Thursday, December 07, 2006


The Disappearance of Bird Teeth

According to the first birds such as the Archaeopteryx had teeth. Bird teeth then disappeared (dis-evolved?) because birds simply didn't need them. Amazing that evolution would spend millions of years evolving teeth, then do a 180 and dis-evolve teeth:
Quote: Because flight requires a highly centralized body mass with light extremities, a bird's head must be very light.
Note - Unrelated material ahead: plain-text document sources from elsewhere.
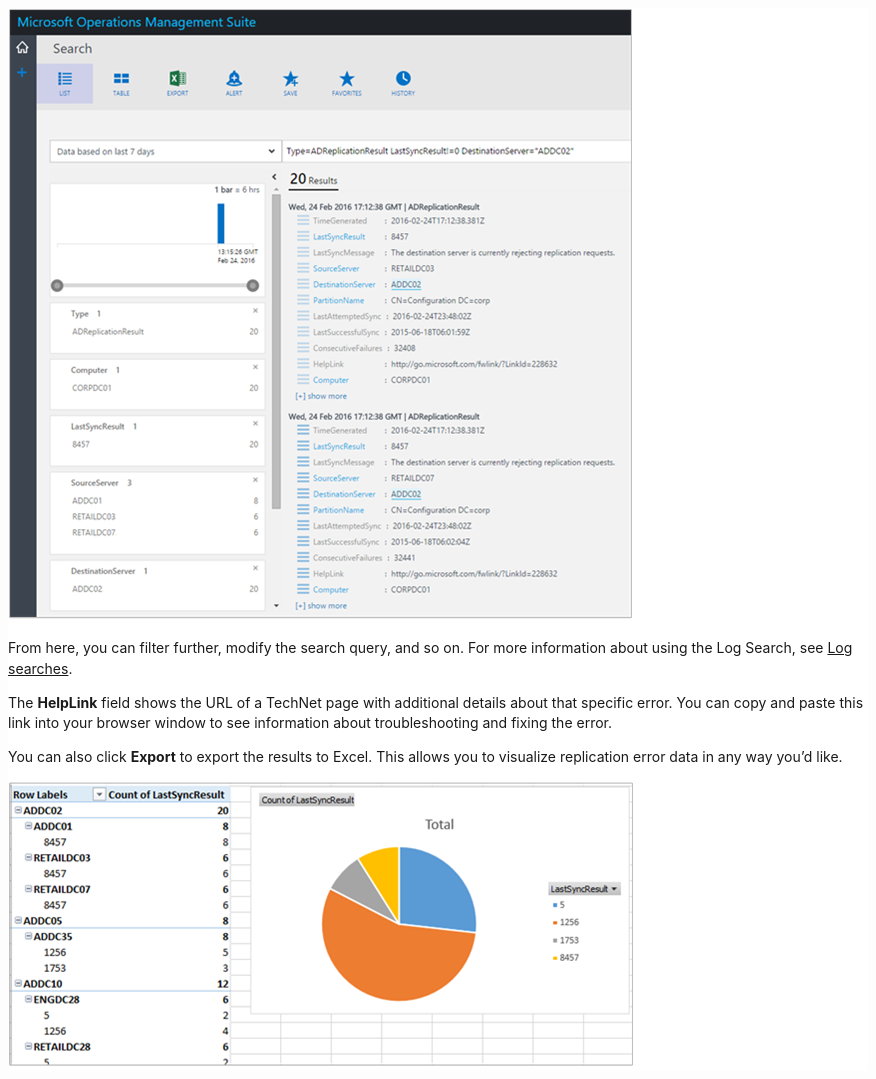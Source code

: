 ![AD replication status errors in search results](./media/log-analytics-ad-replication-status/oms-ad-replication-search-details.png)

From here, you can filter further, modify the search query, and so on. For more information about using the Log Search, see [Log searches](log-analytics-log-searches.md).

The **HelpLink** field shows the URL of a TechNet page with additional details about that specific error. You can copy and paste this link into your browser window to see information about troubleshooting and fixing the error.

You can also click **Export** to export the results to Excel. This allows you to visualize replication error data in any way you’d like.

![exported AD replication status errors in Excel](./media/log-analytics-ad-replication-status/oms-ad-replication-export.png)
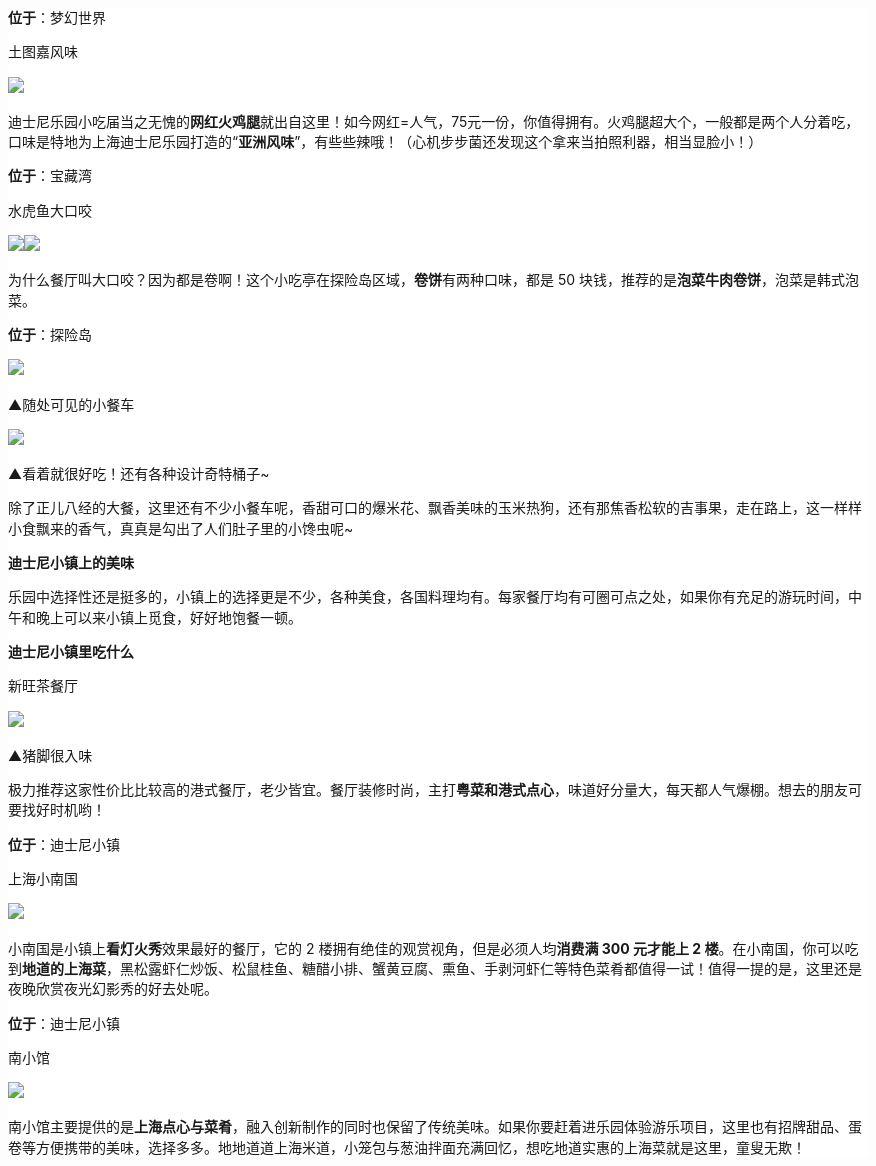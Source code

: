 **位于**：梦幻世界

土图嘉风味

![](https://pic4.zhimg.com/v2-710a24dc919a9c0b9ce6f690f2ef0f3f_b.jpg)

迪士尼乐园小吃届当之无愧的**网红火鸡腿**就出自这里！如今网红=人气，75元一份，你值得拥有。火鸡腿超大个，一般都是两个人分着吃，口味是特地为上海迪士尼乐园打造的“**亚洲风味**”，有些些辣哦！（心机步步菌还发现这个拿来当拍照利器，相当显脸小！）  

**位于**：宝藏湾

水虎鱼大口咬

![](https://pic2.zhimg.com/v2-dd0013e1e87f1fa8457680d49b882dfc_b.jpg)![](https://pic4.zhimg.com/v2-dd57f923c197f4686addd9c8a219e6b4_b.jpg)

为什么餐厅叫大口咬？因为都是卷啊！这个小吃亭在探险岛区域，**卷饼**有两种口味，都是 50 块钱，推荐的是**泡菜牛肉卷饼**，泡菜是韩式泡菜。  

**位于**：探险岛

![](https://pic4.zhimg.com/v2-0d2b6c6483a02a6afdbf76a355d5d079_b.jpg)

▲随处可见的小餐车

![](https://pic3.zhimg.com/v2-26196159dd6e67a03f01dc55946c12d5_b.jpg)

▲看着就很好吃！还有各种设计奇特桶子~

除了正儿八经的大餐，这里还有不少小餐车呢，香甜可口的爆米花、飘香美味的玉米热狗，还有那焦香松软的吉事果，走在路上，这一样样小食飘来的香气，真真是勾出了人们肚子里的小馋虫呢~  

**迪士尼小镇上的美味**

乐园中选择性还是挺多的，小镇上的选择更是不少，各种美食，各国料理均有。每家餐厅均有可圈可点之处，如果你有充足的游玩时间，中午和晚上可以来小镇上觅食，好好地饱餐一顿。

**迪士尼小镇里吃什么**

新旺茶餐厅

![](https://pic1.zhimg.com/v2-cd7cc9833e571d8dc0c003c2eaef3d38_b.jpg)

▲猪脚很入味

极力推荐这家性价比比较高的港式餐厅，老少皆宜。餐厅装修时尚，主打**粤菜和港式点心**，味道好分量大，每天都人气爆棚。想去的朋友可要找好时机哟！

**位于**：迪士尼小镇

上海小南国

![](https://pic3.zhimg.com/v2-f58195dbea0ee2a3804fa48fef66bf59_b.jpg)

小南国是小镇上**看灯火秀**效果最好的餐厅，它的 2 楼拥有绝佳的观赏视角，但是必须人均**消费满 300 元才能上 2 楼**。在小南国，你可以吃到**地道的上海菜**，黑松露虾仁炒饭、松鼠桂鱼、糖醋小排、蟹黄豆腐、熏鱼、手剥河虾仁等特色菜肴都值得一试！值得一提的是，这里还是夜晚欣赏夜光幻影秀的好去处呢。  

**位于**：迪士尼小镇

南小馆

![](https://pic3.zhimg.com/v2-44a0219ed056ca7e8bf08ba66e47b541_b.jpg)

南小馆主要提供的是**上海点心与菜肴**，融入创新制作的同时也保留了传统美味。如果你要赶着进乐园体验游乐项目，这里也有招牌甜品、蛋卷等方便携带的美味，选择多多。地地道道上海米道，小笼包与葱油拌面充满回忆，想吃地道实惠的上海菜就是这里，童叟无欺！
Teeth, and the jaws that hold them, are cumbersome and, for birds, no longer necessary. (I wonder if we (humans) will evolve beaks since the invention of the blender makes chewing unnecessary?? Further, why would Archaeopteryx evolve teeth in the first place, since they are deleterious to flight?) Instead of using teeth to tear food into pieces, birds use one of two strategies; they will either eat only food items of a size they can swallow whole, or, as in raptors, they will have a beak adapted for tearing food. In general, a bird's beak is adapted to the kinds of food it eats. Unquote
(Does anybody believe this one? The teeth of birds just disappeared?? Are there fossils showing the disappearance of bird teeth? Did the teeth get smaller and smaller with each generation and finally vanish, or did they disappear one by one? Of course, evolution scientists have found fossils that show boney jaws morphing into bird beaks. Of course.)